Gripping Nuru’s hand tight, Efra pulled her into the street, away from where the men went. Something long and sinuous twisted through the smoke far above. Like an unseen snake parting tall grass, its passing roiled the clouds. As long as ten men lying head to toe and as wide as three, smaller shapes flitted and darted about it. They reminded Nuru of those tiny birds that always harassed hawks.

Impossible, she thought.

With no narcotics in her blood, the veil remained an impenetrable wall. She couldn’t see it, much less thin or reach through it. Was there another sorcerer nearby? She couldn’t imagine what the thing could have been. Not even the largest constrictors were that big. Was it Loa, nahualli, or something else, something from outside?

Through Nuru, Mother Death gained entrance to the Last City. What if other spirits, demons and dead gods, also found some way in?

This is the end.

She remembered thinking that.

The city will fall, everyone will die.

It was all her fault.

Growers ran past, darting terrified glances over their shoulders, eyes wide with terror. Not chasing, but fleeing. More came. Scores. Crammed shoulder to shoulder, they filled the street. A young man stumbled and fell, clawing at those nearest. He went down, disappeared from sight. Without breaking pace, the crowd surged over him.

The Hummingbird Guard followed, tight formations of red leather armour, ebony shields, and blood-spattered cudgels. They smashed bones and joints, caved skulls, and left death in their wake. Where the Growers screamed in rage and fear and fought like cornered animals, the Birds worked in grim silence. Nahual of Father War, The Left Hand, they were priests of Bastion’s God of Terror.

A nightmare of violence in crimson armour, blackened by blood-thickened ash, the Birds did their god proud. The wet slap of wood on flesh, a litany of prayer. The splintering crack of bone, a benediction. The screams of the broken, a song of worship offered in exaltation.

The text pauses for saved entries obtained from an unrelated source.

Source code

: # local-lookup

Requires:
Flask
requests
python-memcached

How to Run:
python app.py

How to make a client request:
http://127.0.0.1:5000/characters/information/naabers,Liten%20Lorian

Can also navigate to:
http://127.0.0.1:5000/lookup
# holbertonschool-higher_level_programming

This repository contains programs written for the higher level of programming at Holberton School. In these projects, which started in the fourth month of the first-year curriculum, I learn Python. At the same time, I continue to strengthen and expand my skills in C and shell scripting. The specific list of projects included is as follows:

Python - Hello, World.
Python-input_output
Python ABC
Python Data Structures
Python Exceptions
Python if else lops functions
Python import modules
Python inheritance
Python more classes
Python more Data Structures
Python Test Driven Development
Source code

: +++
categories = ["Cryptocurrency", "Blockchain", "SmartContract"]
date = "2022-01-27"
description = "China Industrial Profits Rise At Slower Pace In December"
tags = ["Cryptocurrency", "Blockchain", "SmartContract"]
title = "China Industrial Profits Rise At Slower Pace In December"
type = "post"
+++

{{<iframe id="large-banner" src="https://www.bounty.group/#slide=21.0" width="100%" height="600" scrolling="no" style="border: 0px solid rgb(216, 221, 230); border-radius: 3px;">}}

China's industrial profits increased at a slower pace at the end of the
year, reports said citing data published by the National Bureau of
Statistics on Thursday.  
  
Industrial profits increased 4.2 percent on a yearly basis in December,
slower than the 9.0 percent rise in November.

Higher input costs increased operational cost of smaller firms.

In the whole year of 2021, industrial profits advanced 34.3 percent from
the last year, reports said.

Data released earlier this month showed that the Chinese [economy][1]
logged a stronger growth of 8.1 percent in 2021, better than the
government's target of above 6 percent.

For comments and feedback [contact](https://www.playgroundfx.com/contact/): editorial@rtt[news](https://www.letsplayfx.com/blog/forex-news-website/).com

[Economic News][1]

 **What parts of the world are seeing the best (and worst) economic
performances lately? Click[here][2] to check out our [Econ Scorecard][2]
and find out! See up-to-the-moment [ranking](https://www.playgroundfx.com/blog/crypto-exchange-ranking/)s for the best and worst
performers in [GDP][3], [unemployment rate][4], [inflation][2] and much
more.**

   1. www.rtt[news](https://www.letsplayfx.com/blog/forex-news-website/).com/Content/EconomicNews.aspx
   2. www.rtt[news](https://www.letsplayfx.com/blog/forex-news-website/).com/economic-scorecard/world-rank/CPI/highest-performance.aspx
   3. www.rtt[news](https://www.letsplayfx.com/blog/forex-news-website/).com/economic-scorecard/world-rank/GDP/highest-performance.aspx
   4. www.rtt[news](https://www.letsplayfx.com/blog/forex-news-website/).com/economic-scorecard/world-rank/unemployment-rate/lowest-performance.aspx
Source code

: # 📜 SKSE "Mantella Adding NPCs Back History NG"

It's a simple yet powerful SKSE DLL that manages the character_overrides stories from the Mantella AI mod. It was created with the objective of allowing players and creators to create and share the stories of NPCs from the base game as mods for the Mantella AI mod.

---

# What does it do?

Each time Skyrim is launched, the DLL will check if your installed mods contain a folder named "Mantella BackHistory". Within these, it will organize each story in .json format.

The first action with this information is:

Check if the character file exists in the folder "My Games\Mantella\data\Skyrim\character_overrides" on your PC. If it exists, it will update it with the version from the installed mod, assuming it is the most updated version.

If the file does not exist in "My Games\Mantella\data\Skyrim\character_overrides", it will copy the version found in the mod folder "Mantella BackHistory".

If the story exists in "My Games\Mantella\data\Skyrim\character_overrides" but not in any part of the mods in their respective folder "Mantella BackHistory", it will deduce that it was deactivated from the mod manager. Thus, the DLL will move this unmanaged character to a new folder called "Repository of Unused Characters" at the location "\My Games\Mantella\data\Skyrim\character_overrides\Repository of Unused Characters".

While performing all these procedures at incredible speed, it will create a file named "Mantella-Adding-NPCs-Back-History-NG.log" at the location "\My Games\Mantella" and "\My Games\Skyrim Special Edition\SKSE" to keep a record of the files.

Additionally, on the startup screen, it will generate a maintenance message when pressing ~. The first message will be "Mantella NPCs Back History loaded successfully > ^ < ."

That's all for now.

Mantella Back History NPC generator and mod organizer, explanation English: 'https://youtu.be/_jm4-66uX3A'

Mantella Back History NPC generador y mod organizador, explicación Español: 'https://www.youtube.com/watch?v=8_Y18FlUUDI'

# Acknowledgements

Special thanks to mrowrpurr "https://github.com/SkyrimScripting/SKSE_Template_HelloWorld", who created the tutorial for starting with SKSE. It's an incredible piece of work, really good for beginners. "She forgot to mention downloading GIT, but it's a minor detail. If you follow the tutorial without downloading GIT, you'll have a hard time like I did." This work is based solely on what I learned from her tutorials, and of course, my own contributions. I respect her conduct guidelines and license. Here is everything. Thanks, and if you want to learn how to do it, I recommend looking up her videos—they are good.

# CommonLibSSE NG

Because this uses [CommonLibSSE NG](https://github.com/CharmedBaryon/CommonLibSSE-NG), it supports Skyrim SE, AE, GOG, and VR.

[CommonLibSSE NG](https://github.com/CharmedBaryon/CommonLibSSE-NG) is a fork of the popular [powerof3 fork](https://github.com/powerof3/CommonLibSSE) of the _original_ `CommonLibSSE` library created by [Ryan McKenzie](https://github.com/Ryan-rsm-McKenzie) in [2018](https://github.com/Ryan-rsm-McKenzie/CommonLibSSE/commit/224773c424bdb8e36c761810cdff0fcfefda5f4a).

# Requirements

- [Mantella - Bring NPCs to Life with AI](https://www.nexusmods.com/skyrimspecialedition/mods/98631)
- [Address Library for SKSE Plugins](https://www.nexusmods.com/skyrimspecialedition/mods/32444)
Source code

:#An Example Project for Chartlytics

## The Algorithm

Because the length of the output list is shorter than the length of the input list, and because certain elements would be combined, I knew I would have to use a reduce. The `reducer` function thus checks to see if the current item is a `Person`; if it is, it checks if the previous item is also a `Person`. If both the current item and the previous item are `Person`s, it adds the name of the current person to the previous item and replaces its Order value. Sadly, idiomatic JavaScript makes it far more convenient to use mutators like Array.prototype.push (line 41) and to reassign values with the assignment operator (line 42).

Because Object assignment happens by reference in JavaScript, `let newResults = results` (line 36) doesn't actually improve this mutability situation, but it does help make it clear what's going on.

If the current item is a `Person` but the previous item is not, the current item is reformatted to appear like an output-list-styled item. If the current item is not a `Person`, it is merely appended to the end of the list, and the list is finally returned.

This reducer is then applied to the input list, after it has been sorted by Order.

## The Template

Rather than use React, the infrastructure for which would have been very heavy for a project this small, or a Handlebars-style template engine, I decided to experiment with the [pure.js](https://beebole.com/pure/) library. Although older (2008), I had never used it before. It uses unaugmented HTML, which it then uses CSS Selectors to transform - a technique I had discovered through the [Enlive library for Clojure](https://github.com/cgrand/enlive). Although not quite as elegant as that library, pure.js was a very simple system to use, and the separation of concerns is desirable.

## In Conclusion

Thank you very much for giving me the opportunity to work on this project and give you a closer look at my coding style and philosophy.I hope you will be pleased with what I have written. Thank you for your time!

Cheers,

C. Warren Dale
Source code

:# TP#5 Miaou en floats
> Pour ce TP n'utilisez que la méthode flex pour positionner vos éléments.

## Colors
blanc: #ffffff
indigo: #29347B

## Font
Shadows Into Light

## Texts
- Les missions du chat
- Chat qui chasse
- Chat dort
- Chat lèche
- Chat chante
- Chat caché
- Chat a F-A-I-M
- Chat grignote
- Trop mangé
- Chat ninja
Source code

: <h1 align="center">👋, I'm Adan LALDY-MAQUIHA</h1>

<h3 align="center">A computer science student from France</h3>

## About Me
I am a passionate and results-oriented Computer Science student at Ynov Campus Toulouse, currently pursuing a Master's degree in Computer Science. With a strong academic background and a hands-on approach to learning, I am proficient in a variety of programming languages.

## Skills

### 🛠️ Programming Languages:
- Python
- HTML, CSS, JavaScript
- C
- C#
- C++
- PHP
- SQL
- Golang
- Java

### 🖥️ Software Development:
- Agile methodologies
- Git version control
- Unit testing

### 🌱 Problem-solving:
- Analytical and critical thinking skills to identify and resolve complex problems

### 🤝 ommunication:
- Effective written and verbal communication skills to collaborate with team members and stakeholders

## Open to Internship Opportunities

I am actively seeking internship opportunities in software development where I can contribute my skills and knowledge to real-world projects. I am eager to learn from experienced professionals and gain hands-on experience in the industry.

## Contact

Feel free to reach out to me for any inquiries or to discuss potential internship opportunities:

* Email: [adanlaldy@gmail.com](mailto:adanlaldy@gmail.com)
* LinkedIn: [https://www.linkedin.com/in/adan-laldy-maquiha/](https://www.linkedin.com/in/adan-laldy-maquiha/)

Without warning, Efra dragged Nuru into the street, bulling her way into the mob.

Nuru’s world became the thunder of raw sucking breath, the stench of panic and sweat. Shoulders jostled her, an elbow catching her on the cheekbone. When she staggered, dazed, Efra kept her up, kept her moving. Sodden pulp squishing between her bare toes, sharp stabbing pain in the arch of her foot. Glancing down she caught a glimpse of ruined skull, bent at an odd angle, eyes gaping lifeless wide, as she stepped on the face.

Choking ash and smoke. Too hot to breathe, nostrils clogged shut. Sparks fell from a flaming sky, burnt holes in thobes, left scorched wounds in flesh. A savage crush of gaunt bodies. Each struggling inhalation hurt. It felt like her lungs were filled with silt.

The gods burn the world.

Sin Eater would purify the wayward Growers with fire, cleanse them of their Dirt lives.

Helpless and lost, Nuru allowed Efra to drag her through the crowd. The scarred woman screamed insults and threats at those around them or at Nuru. Sometimes Efra shoved people aside, drove viscous little punches under ribs, jabbed fingers in eyes, or did whatever she deemed necessary to keep moving forward.

Efra kicked a man in the back of the knee. When his leg buckled, she put a hand on his shoulder and used him to propel herself past.

A flash of black caught Nuru’s eye, the rectangle tattooed on the inside of Efra’s right wrist.

Smoking Mirror’s mark.

Father Discord. God of Strife. The Enemy of Both Sides. She was perfect for him, an unstoppable force of chaos.